Here's what's happening on The Scene this week:


opening...

Cathy Rigby returns as Peter Pan, this weekend at The Kravis Center. No cracks about her age; she's grown older, not up.

The Sounds of Rodgers & Hart will fill The Plaza Theatre this weekend.  But you'll have to cross the intercoastal in Boynton Beach or Lake Worth; the bridge in Lantana is undergoing reconstruction.



you still haven't missed...

The Naked Stage presents The Turn of the Screw at Barry University's Pelican Theatre through August 12, 2012.

Mad Cat Theatre presents its original production of The Hamlet Dog & Pony Show at the Miami Light Project at the Goldman Warehouse through August 12, 2012.

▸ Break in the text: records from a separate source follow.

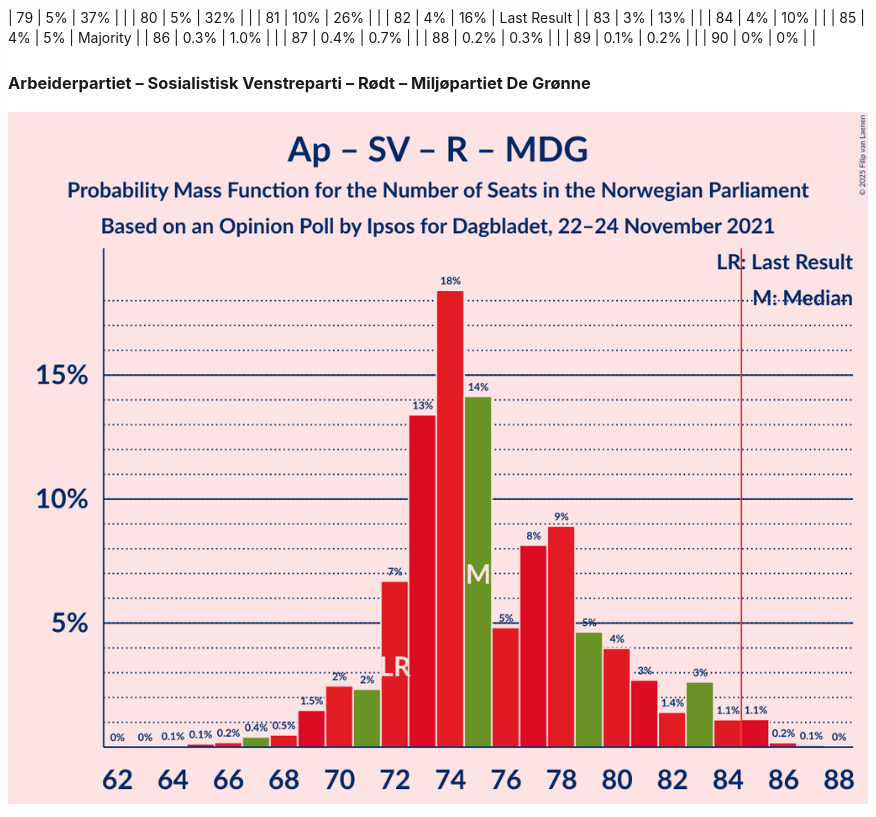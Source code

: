| 79 | 5% | 37% |  |
| 80 | 5% | 32% |  |
| 81 | 10% | 26% |  |
| 82 | 4% | 16% | Last Result |
| 83 | 3% | 13% |  |
| 84 | 4% | 10% |  |
| 85 | 4% | 5% | Majority |
| 86 | 0.3% | 1.0% |  |
| 87 | 0.4% | 0.7% |  |
| 88 | 0.2% | 0.3% |  |
| 89 | 0.1% | 0.2% |  |
| 90 | 0% | 0% |  |

### Arbeiderpartiet – Sosialistisk Venstreparti – Rødt – Miljøpartiet De Grønne

![Graph with seats probability mass function not yet produced](2021-11-24-Ipsos-coalitions-seats-pmf-ap–sv–r–mdg.png "Seats Probability Mass Function")
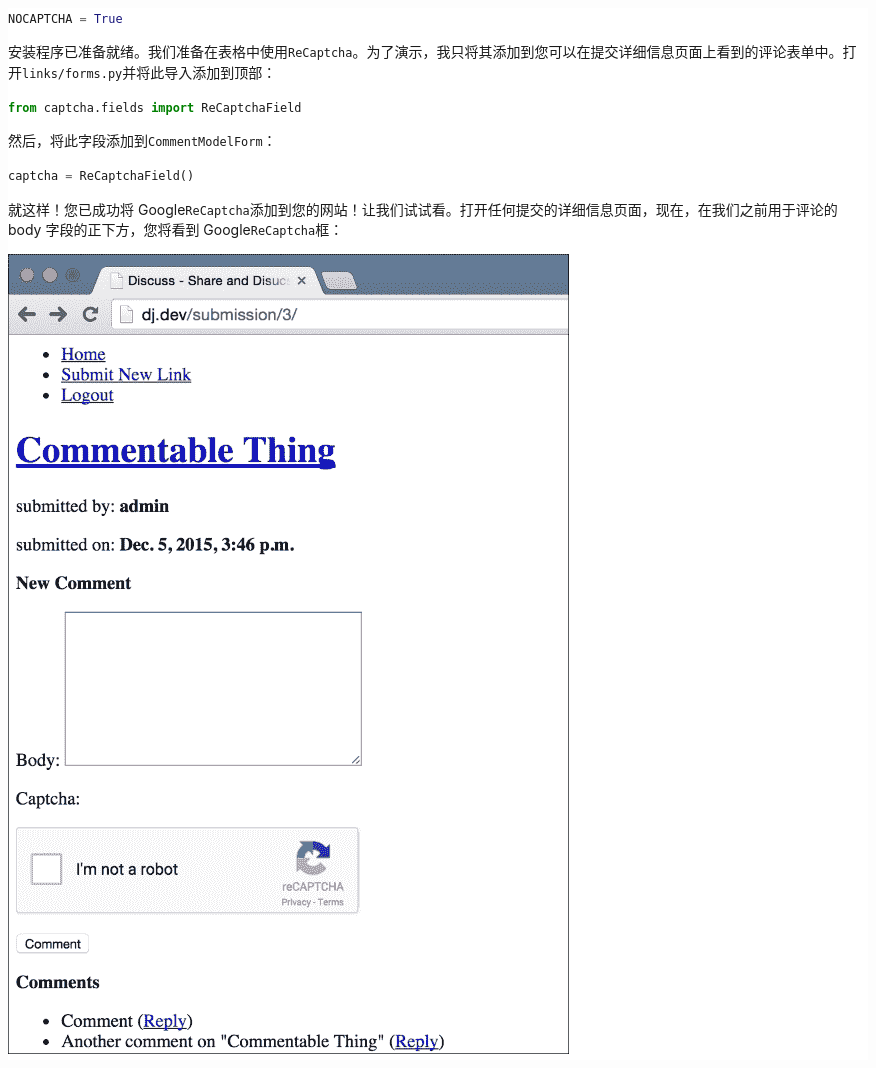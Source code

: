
 ```py
NOCAPTCHA = True
```

安装程序已准备就绪。我们准备在表格中使用`ReCaptcha`。为了演示，我只将其添加到您可以在提交详细信息页面上看到的评论表单中。打开`links/forms.py`并将此导入添加到顶部：

```py
from captcha.fields import ReCaptchaField
```

然后，将此字段添加到`CommentModelForm`：

```py
captcha = ReCaptchaField()
```

就这样！您已成功将 Google`ReCaptcha`添加到您的网站！让我们试试看。打开任何提交的详细信息页面，现在，在我们之前用于评论的 body 字段的正下方，您将看到 Google`ReCaptcha`框：

![Spam protection](img/00698_02_11.jpg)
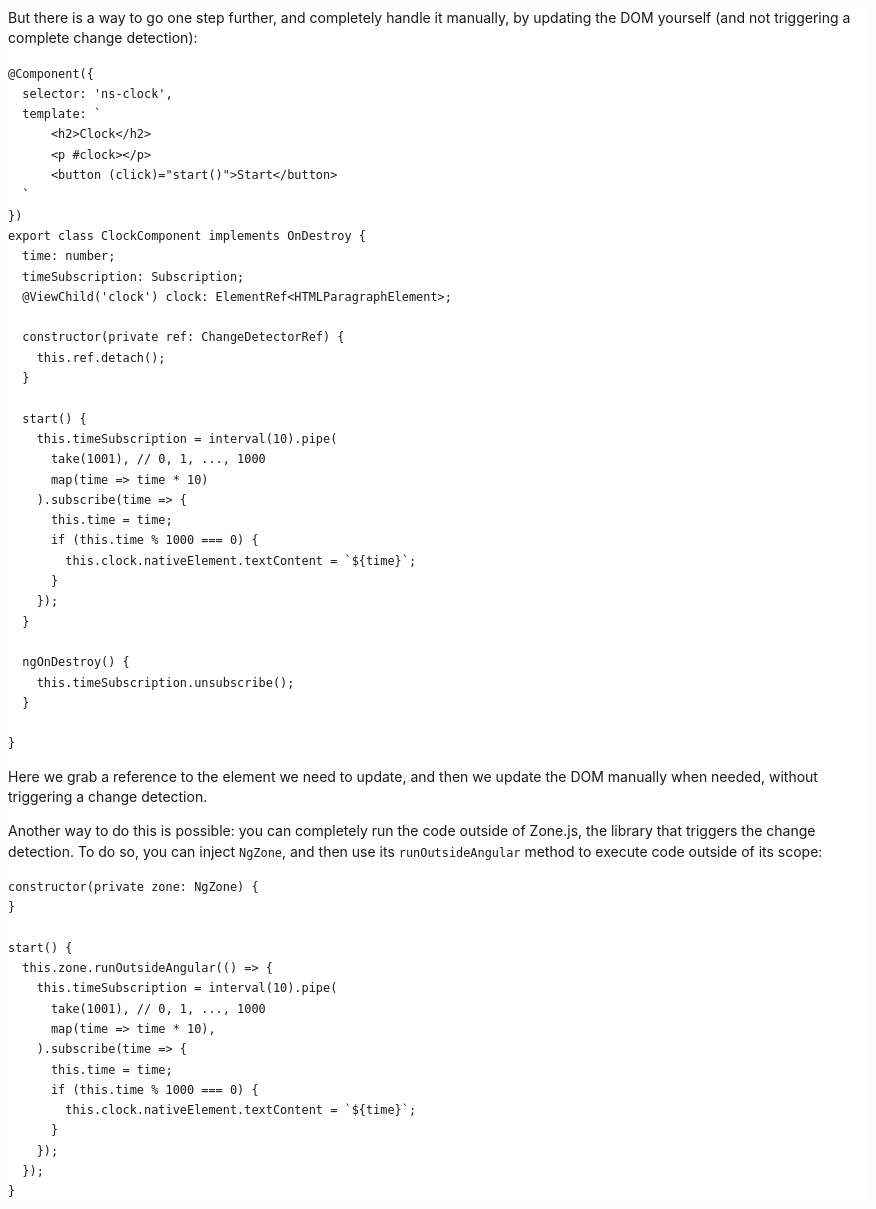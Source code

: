 But there is a way to go one step further,
and completely handle it manually,
by updating the DOM yourself
(and not triggering a complete change detection):

    @Component({
      selector: 'ns-clock',
      template: `
          <h2>Clock</h2>
          <p #clock></p>
          <button (click)="start()">Start</button>
      `
    })
    export class ClockComponent implements OnDestroy {
      time: number;
      timeSubscription: Subscription;
      @ViewChild('clock') clock: ElementRef<HTMLParagraphElement>;

      constructor(private ref: ChangeDetectorRef) {
        this.ref.detach();
      }

      start() {
        this.timeSubscription = interval(10).pipe(
          take(1001), // 0, 1, ..., 1000
          map(time => time * 10)
        ).subscribe(time => {
          this.time = time;
          if (this.time % 1000 === 0) {
            this.clock.nativeElement.textContent = `${time}`;
          }
        });
      }

      ngOnDestroy() {
        this.timeSubscription.unsubscribe();
      }

    }

Here we grab a reference to the element we need to update,
and then we update the DOM manually when needed,
without triggering a change detection.

Another way to do this is possible:
you can completely run the code outside of Zone.js,
the library that triggers the change detection.
To do so, you can inject `NgZone`,
and then use its `runOutsideAngular` method to execute code
outside of its scope:

    constructor(private zone: NgZone) {
    }

    start() {
      this.zone.runOutsideAngular(() => {
        this.timeSubscription = interval(10).pipe(
          take(1001), // 0, 1, ..., 1000
          map(time => time * 10),
        ).subscribe(time => {
          this.time = time;
          if (this.time % 1000 === 0) {
            this.clock.nativeElement.textContent = `${time}`;
          }
        });
      });
    }
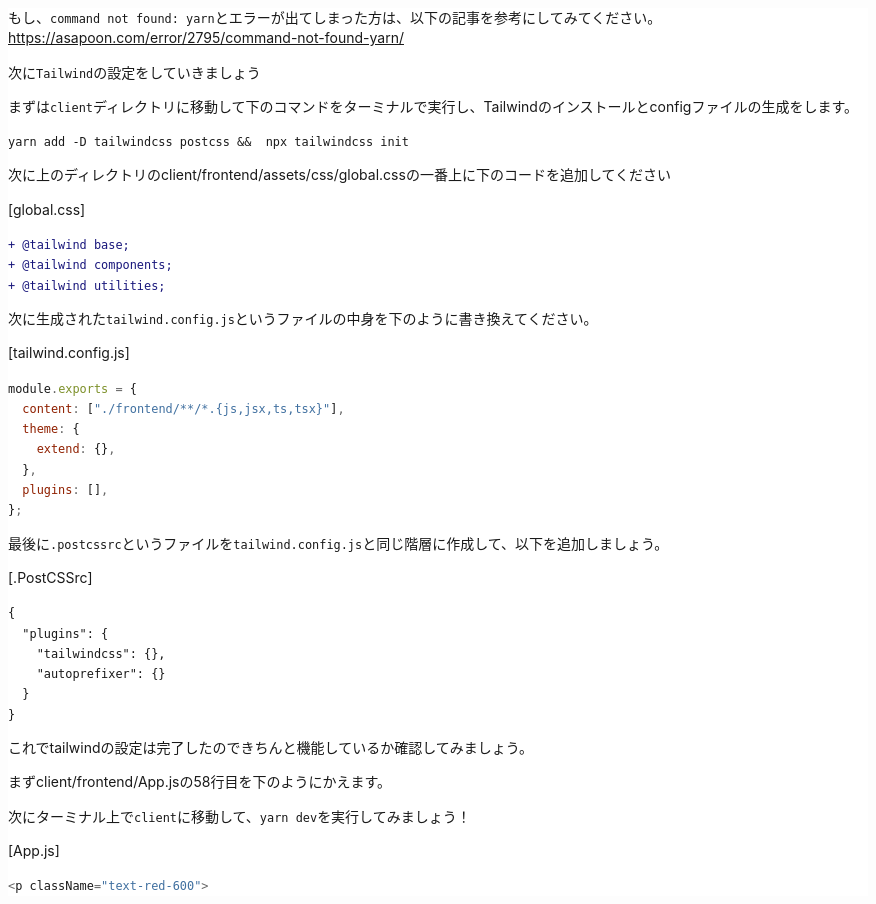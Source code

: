 もし、`command not found: yarn`とエラーが出てしまった方は、以下の記事を参考にしてみてください。
https://asapoon.com/error/2795/command-not-found-yarn/

次に`Tailwind`の設定をしていきましょう

まずは`client`ディレクトリに移動して下のコマンドをターミナルで実行し、Tailwindのインストールとconfigファイルの生成をします。

```
yarn add -D tailwindcss postcss &&  npx tailwindcss init
```

次に上のディレクトリのclient/frontend/assets/css/global.cssの一番上に下のコードを追加してください

[global.css]

```diff
+ @tailwind base;
+ @tailwind components;
+ @tailwind utilities;
```

次に生成された`tailwind.config.js`というファイルの中身を下のように書き換えてください。

[tailwind.config.js]

```javascript
module.exports = {
  content: ["./frontend/**/*.{js,jsx,ts,tsx}"],
  theme: {
    extend: {},
  },
  plugins: [],
};
```

最後に`.postcssrc`というファイルを`tailwind.config.js`と同じ階層に作成して、以下を追加しましょう。

[.PostCSSrc]

```
{
  "plugins": {
    "tailwindcss": {},
    "autoprefixer": {}
  }
}

```

これでtailwindの設定は完了したのできちんと機能しているか確認してみましょう。

まずclient/frontend/App.jsの58行目を下のようにかえます。

次にターミナル上で`client`に移動して、`yarn dev`を実行してみましょう！

[App.js]

```javascript
<p className="text-red-600">
```
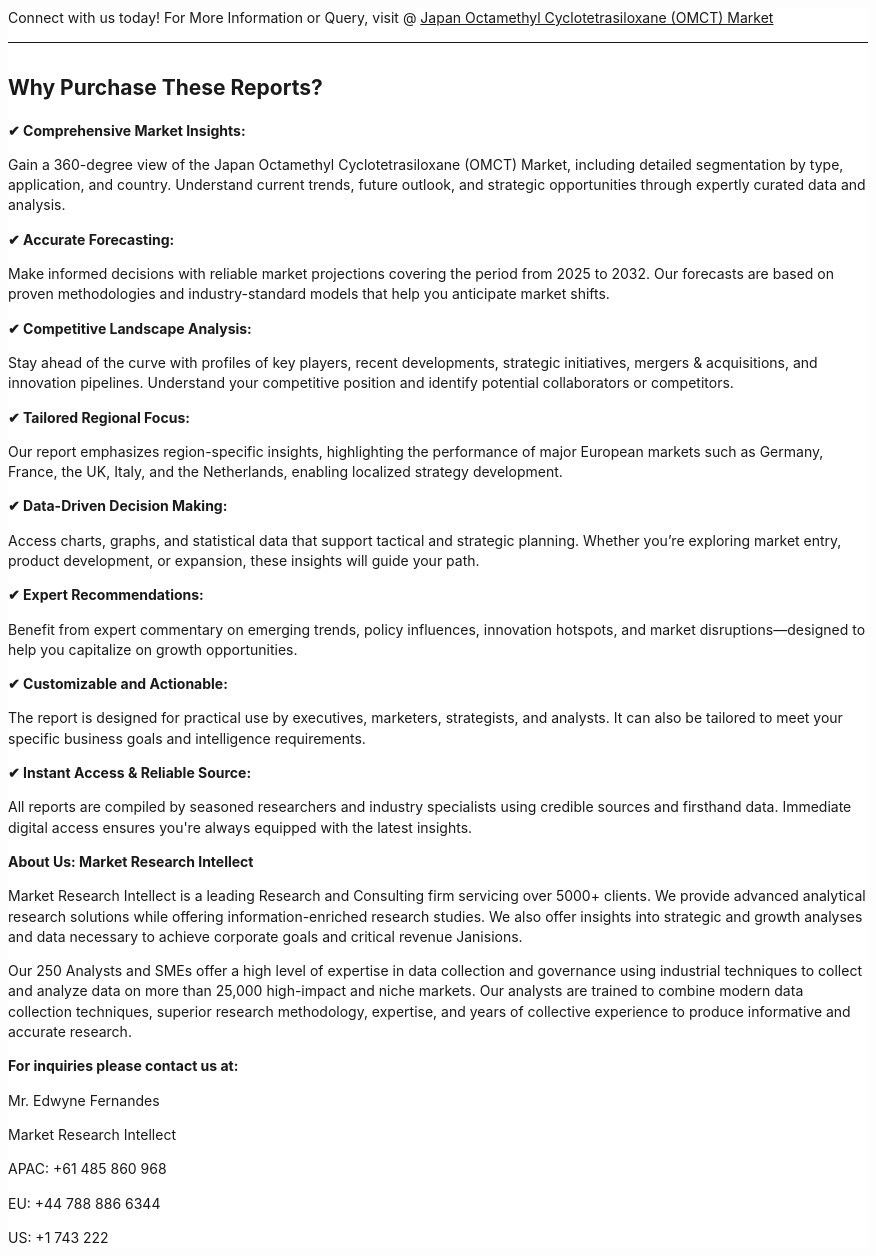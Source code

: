 Connect with us today!</a> For More Information or Query, visit&nbsp;@</strong>&nbsp;</span><span class="font-[700]"><a href="https://www.marketresearchintellect.com/product/global-octamethyl-cyclotetrasiloxane-omct-sales-market/?utm_source=Linkedin&utm_medium=808" target="_blank" data-tracking-control-name="article-ssr-frontend-pulse_little-text-block" data-tracking-will-navigate="" data-test-link="">Japan Octamethyl Cyclotetrasiloxane (OMCT) Market</a></span></p></blockquote><hr /><h2>Why Purchase These Reports?</h2><p><strong>✔ Comprehensive Market Insights:</strong></p><p>Gain a 360-degree view of the Japan Octamethyl Cyclotetrasiloxane (OMCT) Market, including detailed segmentation by type, application, and country. Understand current trends, future outlook, and strategic opportunities through expertly curated data and analysis.</p><p><strong>✔ Accurate Forecasting:</strong></p><p>Make informed decisions with reliable market projections covering the period from 2025 to 2032. Our forecasts are based on proven methodologies and industry-standard models that help you anticipate market shifts.</p><p><strong>✔ Competitive Landscape Analysis:</strong></p><p>Stay ahead of the curve with profiles of key players, recent developments, strategic initiatives, mergers &amp; acquisitions, and innovation pipelines. Understand your competitive position and identify potential collaborators or competitors.</p><p><strong>✔ Tailored Regional Focus:</strong></p><p>Our report emphasizes region-specific insights, highlighting the performance of major European markets such as Germany, France, the UK, Italy, and the Netherlands, enabling localized strategy development.</p><p><strong>✔ Data-Driven Decision Making:</strong></p><p>Access charts, graphs, and statistical data that support tactical and strategic planning. Whether you&rsquo;re exploring market entry, product development, or expansion, these insights will guide your path.</p><p><strong>✔ Expert Recommendations:</strong></p><p>Benefit from expert commentary on emerging trends, policy influences, innovation hotspots, and market disruptions&mdash;designed to help you capitalize on growth opportunities.</p><p><strong>✔ Customizable and Actionable:</strong></p><p>The report is designed for practical use by executives, marketers, strategists, and analysts. It can also be tailored to meet your specific business goals and intelligence requirements.</p><p><strong>✔ Instant Access &amp; Reliable Source:</strong></p><p>All reports are compiled by seasoned researchers and industry specialists using credible sources and firsthand data. Immediate digital access ensures you're always equipped with the latest insights.</p><p><strong><span class="font-[700]">About Us: Market Research Intellect</span></strong></p><p><span class="">Market Research Intellect is a leading Research and Consulting firm servicing over 5000+ clients. We provide advanced analytical research solutions while offering information-enriched research studies.&nbsp;</span>We also offer insights into strategic and growth analyses and data necessary to achieve corporate goals and critical revenue Janisions.</p><p><span class="">Our 250 Analysts and SMEs offer a high level of expertise in data collection and governance using industrial techniques to collect and analyze data on more than 25,000 high-impact and niche markets. Our analysts are trained to combine modern data collection techniques, superior research methodology, expertise, and years of collective experience to produce informative and accurate research.</span></p><p><strong>For inquiries please contact us at:</strong></p><p>Mr. Edwyne Fernandes</p><p>Market Research Intellect</p><p>APAC: +61 485 860 968</p><p>EU: +44 788 886 6344</p><p>US: +1 743 222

Actors' Playhouse presents Real Men Sing Show Tunes and play with puppets  at The Miracle Theater through August 12, 2012.

The Donkey Show is going full tilt at The Adrienne Arsht Center for the Performing Arts through August 12, 2012 and has been extended through August 18!

Teatro en Miami Studio presents Smile, through August 19.

Lady Day at Emerson's Bar & Grill plays at Broward Stage Door through August 26.


community/collegiate...

Dog Sees God plays at Florida Atlantic University this weekend, presented by Alpha Psi Omega.

Main Street Players presents Closer, through August 12.


passing through...

Divorce Party; The Musical returns to The Raymond F. Kravis Center for the Performing Arts, through August 19.


last chance to see...

Palm Beach DramaWorks' long-awaited production of The Fantasticks is currently the  most-reviewed production in South Florida, closes August 5, 2012.  As expected, it's been selling out; but there are still seats available, but there are fewer left the closer we get to the last show.

Kutumba Theatre Project production of Baby GirL at Empire Stage closes August 5, 2012.

RACE winds up its run at GableStage this Sunday, August 5, 2012.

Andrews Living Arts Studio production of HAIR closes August 5th.


for kids...

Sol Children's Theatre Troupe closes Charlotte's Web this weekend.

Actors' Playhouse at the Miracle Theater offers Snow White and the Seven Dwarfs, through August 4.